> Exercise brief: The lines you return should be those containing the string "assets", taken from the data below.

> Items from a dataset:

= = = = =

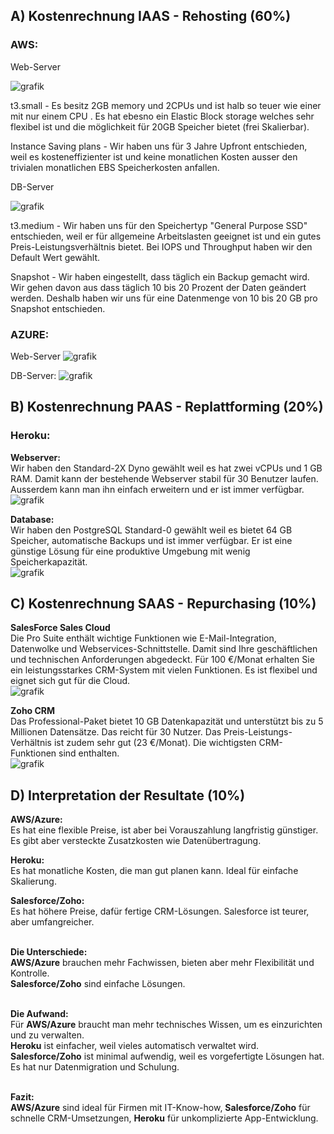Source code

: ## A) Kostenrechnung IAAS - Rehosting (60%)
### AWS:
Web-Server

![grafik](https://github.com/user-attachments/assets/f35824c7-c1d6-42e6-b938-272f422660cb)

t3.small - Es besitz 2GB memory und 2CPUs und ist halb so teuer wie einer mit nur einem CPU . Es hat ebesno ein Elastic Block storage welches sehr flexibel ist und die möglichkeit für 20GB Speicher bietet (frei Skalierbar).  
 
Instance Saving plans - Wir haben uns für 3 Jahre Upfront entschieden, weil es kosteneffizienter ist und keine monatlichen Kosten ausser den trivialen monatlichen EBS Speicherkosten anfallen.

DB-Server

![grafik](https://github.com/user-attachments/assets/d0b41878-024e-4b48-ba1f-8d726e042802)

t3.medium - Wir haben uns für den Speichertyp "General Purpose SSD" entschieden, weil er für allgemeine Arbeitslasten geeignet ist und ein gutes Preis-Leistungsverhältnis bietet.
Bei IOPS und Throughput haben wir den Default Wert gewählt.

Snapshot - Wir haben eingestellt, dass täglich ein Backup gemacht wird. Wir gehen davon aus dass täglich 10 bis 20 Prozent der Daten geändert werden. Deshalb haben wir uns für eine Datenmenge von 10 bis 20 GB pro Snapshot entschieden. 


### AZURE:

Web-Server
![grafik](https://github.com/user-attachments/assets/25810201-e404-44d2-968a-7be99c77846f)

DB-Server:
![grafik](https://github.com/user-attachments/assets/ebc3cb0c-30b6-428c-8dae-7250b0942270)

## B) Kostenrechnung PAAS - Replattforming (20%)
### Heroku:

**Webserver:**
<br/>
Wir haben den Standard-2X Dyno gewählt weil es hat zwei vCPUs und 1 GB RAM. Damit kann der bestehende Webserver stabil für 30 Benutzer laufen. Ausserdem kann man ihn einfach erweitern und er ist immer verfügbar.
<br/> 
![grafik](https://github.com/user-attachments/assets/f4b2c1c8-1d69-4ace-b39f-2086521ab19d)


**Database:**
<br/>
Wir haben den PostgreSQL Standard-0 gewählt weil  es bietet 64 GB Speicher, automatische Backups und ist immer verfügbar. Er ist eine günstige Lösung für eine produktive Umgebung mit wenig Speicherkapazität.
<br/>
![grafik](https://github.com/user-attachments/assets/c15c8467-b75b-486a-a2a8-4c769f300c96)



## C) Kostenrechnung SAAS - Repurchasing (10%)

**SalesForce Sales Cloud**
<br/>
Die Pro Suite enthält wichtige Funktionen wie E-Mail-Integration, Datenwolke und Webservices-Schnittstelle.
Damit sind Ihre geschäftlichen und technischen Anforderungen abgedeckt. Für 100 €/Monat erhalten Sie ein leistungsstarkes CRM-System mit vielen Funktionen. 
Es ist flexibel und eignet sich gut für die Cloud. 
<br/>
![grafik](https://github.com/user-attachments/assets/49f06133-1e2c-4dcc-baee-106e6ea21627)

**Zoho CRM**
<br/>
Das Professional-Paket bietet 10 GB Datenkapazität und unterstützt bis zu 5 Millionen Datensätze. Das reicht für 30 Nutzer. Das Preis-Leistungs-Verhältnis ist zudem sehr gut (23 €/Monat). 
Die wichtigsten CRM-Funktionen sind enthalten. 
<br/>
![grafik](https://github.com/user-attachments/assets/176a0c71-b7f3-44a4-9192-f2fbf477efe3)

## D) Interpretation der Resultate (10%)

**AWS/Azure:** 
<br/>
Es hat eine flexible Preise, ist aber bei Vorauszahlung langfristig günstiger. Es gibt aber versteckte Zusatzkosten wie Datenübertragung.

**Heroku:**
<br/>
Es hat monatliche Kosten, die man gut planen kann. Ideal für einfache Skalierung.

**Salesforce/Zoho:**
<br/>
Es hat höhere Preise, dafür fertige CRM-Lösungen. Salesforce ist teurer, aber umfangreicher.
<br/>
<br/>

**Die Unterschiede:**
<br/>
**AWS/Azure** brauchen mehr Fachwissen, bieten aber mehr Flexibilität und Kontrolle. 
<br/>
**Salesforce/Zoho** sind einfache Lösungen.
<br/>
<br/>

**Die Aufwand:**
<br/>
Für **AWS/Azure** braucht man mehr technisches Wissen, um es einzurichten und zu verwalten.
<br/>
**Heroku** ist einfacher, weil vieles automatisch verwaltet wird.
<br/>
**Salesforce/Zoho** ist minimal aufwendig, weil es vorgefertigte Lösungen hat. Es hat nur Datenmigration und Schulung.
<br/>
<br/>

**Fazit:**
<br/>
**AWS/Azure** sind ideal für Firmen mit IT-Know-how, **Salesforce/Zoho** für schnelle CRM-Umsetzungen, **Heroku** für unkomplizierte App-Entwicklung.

= = = = =

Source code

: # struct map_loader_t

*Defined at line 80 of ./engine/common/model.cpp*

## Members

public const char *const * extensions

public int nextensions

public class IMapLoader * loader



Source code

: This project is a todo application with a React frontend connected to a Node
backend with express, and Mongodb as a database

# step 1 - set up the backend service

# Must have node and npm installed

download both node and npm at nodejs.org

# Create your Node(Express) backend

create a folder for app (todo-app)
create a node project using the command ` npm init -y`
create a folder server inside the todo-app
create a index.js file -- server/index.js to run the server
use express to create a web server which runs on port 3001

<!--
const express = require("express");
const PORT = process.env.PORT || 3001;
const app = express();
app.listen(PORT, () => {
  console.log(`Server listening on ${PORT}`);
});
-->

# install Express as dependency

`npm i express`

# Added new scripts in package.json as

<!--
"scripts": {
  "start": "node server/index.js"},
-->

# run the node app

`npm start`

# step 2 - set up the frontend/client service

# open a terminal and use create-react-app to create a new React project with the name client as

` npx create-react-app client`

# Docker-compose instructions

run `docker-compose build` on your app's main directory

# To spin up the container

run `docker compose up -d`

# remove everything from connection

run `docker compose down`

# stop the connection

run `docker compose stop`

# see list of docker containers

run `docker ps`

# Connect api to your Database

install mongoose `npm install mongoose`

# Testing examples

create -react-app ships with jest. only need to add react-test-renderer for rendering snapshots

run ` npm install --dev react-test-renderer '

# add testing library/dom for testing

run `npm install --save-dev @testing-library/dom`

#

= = = = =

> Result below:
![grafik](https://github.com/user-attachments/assets/f35824c7-c1d6-42e6-b938-272f422660cb)
![grafik](https://github.com/user-attachments/assets/d0b41878-024e-4b48-ba1f-8d726e042802)
![grafik](https://github.com/user-attachments/assets/25810201-e404-44d2-968a-7be99c77846f)
![grafik](https://github.com/user-attachments/assets/ebc3cb0c-30b6-428c-8dae-7250b0942270)
![grafik](https://github.com/user-attachments/assets/f4b2c1c8-1d69-4ace-b39f-2086521ab19d)
![grafik](https://github.com/user-attachments/assets/c15c8467-b75b-486a-a2a8-4c769f300c96)
![grafik](https://github.com/user-attachments/assets/49f06133-1e2c-4dcc-baee-106e6ea21627)
![grafik](https://github.com/user-attachments/assets/176a0c71-b7f3-44a4-9192-f2fbf477efe3)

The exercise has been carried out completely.